[What the task asks]
From the first line of the data through the line containing "the target platform.", transcribe each line exactly. Pictures do not belong in the copy.

[Record excerpts]

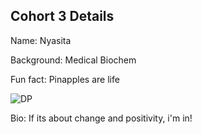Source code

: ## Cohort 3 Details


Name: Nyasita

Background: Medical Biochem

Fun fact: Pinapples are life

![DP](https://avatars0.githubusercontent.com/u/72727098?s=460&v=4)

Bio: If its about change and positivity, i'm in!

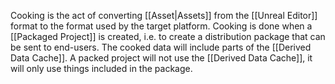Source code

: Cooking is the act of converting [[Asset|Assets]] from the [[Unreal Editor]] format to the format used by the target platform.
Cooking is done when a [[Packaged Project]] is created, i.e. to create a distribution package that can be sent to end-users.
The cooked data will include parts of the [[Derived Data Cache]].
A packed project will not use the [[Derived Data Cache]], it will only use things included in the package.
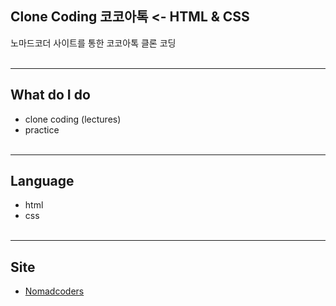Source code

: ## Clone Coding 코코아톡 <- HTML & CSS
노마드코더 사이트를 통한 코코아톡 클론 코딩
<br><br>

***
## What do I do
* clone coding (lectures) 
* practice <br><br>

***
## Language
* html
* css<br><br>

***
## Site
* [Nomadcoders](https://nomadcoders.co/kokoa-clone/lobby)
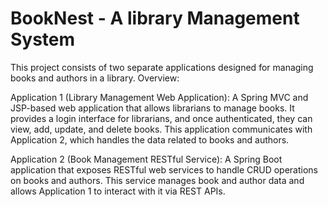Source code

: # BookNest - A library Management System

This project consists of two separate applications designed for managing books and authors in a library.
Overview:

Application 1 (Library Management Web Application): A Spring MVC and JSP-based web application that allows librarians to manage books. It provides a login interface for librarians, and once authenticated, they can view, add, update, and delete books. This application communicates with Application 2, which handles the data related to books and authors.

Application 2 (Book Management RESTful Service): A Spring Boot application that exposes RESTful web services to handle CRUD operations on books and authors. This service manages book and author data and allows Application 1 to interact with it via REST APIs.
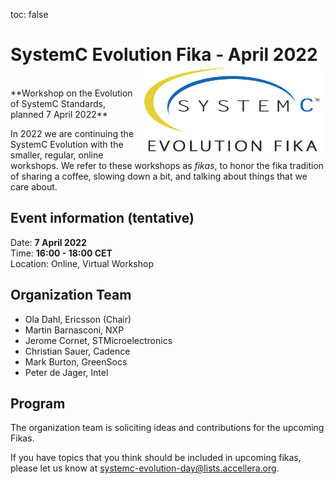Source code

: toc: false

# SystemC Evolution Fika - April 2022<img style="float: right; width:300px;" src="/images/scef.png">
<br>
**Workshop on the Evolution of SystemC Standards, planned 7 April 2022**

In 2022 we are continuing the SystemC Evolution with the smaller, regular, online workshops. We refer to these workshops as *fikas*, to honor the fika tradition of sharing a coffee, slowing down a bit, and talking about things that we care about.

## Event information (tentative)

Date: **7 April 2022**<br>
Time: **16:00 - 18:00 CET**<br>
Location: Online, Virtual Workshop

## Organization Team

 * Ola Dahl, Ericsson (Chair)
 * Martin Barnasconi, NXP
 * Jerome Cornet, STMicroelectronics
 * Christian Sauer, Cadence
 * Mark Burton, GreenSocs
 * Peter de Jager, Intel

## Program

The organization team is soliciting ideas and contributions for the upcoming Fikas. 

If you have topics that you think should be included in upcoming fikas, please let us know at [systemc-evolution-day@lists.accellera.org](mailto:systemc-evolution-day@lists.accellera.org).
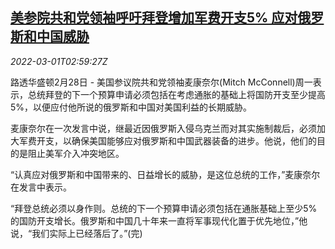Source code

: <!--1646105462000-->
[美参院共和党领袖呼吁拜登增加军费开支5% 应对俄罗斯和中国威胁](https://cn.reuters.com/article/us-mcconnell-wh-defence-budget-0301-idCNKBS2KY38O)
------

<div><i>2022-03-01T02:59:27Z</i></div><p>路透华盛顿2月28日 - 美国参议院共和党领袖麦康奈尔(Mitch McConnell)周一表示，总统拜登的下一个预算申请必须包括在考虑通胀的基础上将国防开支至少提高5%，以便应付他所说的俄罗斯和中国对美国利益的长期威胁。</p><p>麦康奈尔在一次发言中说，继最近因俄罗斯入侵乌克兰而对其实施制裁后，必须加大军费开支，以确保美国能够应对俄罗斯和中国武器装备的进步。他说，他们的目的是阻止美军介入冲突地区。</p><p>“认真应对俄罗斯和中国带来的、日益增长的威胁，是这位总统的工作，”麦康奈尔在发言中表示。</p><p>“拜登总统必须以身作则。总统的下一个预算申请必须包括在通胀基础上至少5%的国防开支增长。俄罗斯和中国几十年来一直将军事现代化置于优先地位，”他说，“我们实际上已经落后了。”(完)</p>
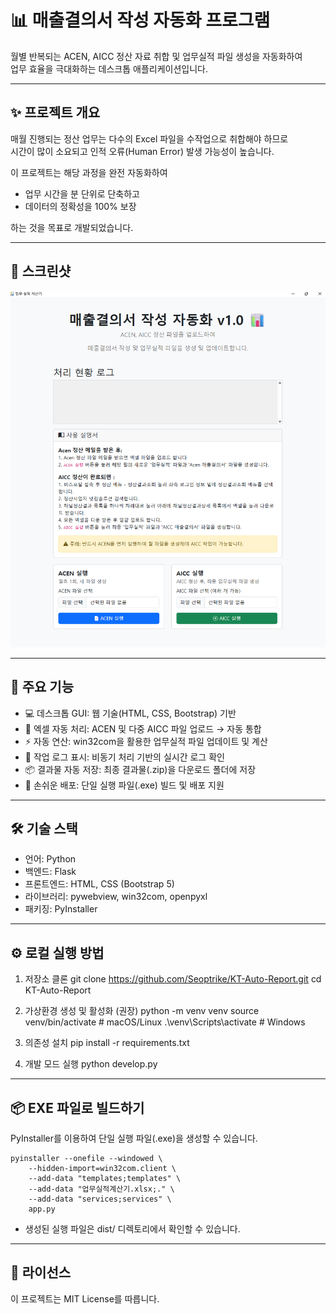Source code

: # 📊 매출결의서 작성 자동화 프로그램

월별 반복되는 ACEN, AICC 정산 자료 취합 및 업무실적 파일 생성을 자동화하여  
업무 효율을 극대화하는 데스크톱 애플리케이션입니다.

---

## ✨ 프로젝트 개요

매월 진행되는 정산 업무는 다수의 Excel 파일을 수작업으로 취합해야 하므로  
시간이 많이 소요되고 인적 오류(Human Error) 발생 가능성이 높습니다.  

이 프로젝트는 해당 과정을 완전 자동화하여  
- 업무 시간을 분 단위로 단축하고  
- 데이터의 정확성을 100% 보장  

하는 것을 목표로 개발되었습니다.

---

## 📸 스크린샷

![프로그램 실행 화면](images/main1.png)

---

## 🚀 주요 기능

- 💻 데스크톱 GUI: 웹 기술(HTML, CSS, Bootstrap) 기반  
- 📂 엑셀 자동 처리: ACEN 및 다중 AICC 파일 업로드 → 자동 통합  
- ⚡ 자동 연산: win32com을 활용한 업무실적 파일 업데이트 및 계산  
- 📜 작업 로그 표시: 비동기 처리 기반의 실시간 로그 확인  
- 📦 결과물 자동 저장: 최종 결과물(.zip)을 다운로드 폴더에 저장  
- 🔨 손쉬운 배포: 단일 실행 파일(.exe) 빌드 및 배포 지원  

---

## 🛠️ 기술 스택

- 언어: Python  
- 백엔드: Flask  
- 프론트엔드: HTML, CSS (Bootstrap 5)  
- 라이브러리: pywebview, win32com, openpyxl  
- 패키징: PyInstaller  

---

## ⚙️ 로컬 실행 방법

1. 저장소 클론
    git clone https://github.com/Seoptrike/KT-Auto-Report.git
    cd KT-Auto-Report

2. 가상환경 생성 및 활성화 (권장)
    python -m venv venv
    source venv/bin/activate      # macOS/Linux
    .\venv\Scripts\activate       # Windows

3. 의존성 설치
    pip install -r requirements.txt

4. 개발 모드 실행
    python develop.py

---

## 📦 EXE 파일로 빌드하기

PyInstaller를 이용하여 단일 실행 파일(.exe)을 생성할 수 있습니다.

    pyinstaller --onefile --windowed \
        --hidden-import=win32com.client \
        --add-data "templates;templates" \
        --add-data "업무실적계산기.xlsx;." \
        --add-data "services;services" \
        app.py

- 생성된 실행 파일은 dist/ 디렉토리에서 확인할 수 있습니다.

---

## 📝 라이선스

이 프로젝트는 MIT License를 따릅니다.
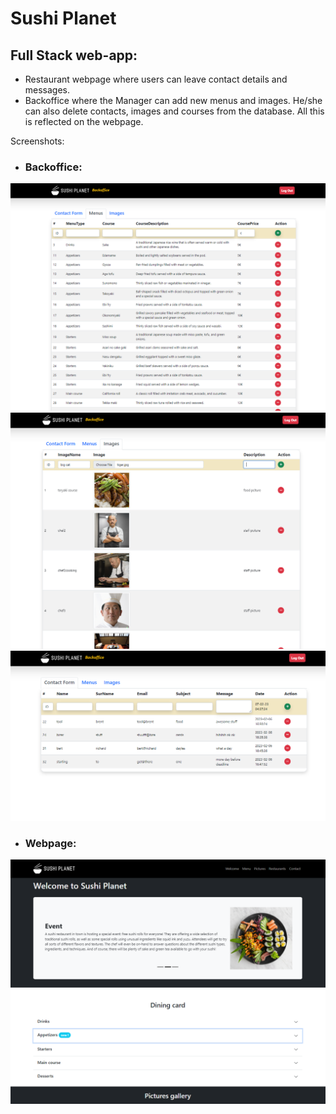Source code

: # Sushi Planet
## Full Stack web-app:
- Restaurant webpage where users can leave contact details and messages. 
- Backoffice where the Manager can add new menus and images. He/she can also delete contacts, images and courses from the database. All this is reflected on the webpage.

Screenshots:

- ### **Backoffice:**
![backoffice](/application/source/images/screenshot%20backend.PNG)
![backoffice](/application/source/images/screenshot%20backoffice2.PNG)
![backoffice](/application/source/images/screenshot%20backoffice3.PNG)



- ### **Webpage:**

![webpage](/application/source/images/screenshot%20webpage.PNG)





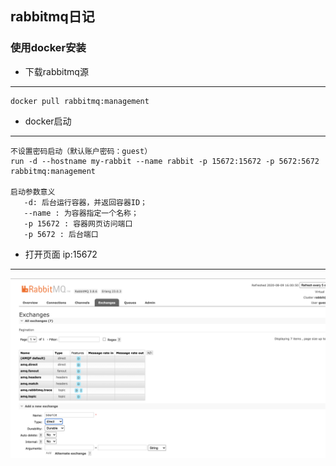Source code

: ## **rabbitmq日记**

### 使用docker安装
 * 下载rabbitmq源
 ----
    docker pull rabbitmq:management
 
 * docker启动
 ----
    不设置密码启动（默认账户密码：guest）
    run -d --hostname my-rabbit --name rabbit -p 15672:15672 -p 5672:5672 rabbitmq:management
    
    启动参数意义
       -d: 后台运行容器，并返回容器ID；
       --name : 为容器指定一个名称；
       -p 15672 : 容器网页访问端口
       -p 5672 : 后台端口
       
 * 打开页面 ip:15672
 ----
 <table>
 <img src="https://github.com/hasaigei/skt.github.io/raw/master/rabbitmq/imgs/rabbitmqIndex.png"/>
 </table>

[Your response]
Source code

: ## Cohort 3 Details


Name: Nyasita

Background: Medical Biochem

Fun fact: Pinapples are life

![DP](https://avatars0.githubusercontent.com/u/72727098?s=460&v=4)

Bio: If its about change and positivity, i'm in!

Source code

: Cooking is the act of converting [[Asset|Assets]] from the [[Unreal Editor]] format to the format used by the target platform.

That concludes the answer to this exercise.